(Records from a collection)
►

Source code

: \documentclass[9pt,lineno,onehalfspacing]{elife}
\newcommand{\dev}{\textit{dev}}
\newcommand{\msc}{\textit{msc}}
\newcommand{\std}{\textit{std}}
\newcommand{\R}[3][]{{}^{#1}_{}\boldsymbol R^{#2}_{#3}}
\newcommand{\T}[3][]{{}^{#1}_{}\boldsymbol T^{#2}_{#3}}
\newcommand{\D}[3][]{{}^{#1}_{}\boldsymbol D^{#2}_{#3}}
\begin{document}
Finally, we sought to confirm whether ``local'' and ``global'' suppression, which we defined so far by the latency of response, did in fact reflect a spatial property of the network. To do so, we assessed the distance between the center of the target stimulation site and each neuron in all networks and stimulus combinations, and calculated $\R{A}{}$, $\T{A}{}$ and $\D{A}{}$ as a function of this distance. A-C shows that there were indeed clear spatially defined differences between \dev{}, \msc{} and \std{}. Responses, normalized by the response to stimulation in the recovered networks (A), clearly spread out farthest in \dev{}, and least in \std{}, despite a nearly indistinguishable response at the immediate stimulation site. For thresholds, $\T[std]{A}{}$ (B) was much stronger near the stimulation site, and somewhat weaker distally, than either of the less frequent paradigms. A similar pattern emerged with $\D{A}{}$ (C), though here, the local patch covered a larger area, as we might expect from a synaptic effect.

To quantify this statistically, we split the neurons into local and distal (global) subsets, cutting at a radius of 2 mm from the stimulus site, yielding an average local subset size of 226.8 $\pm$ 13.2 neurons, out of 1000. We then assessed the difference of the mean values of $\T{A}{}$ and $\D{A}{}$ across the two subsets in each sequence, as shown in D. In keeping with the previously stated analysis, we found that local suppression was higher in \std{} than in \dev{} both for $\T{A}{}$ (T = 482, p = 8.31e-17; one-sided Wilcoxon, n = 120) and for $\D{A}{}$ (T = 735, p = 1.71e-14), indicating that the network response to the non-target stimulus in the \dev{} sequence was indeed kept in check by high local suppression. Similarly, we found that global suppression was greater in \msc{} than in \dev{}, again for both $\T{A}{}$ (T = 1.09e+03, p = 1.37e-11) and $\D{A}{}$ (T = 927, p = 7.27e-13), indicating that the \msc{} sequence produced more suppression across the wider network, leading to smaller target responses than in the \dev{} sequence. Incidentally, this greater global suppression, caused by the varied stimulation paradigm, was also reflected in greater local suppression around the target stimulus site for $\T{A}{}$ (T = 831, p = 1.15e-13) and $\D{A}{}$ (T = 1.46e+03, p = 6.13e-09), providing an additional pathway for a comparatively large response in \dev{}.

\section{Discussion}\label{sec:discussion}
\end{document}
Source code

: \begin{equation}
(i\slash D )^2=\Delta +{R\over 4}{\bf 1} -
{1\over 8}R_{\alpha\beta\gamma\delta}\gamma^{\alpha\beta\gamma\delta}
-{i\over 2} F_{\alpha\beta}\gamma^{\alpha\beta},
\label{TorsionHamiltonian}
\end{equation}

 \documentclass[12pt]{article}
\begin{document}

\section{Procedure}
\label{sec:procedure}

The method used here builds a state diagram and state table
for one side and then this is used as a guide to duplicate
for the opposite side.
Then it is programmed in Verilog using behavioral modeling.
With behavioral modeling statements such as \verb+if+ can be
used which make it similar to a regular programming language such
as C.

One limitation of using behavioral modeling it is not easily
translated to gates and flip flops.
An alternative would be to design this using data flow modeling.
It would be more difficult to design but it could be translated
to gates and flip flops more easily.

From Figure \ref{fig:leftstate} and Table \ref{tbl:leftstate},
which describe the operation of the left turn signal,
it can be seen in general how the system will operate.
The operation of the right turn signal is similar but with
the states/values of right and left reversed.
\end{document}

◄

Return every line in the records that includes the string "flip".

**TASK ANSWER**
translated to gates and flip flops.
to gates and flip flops more easily.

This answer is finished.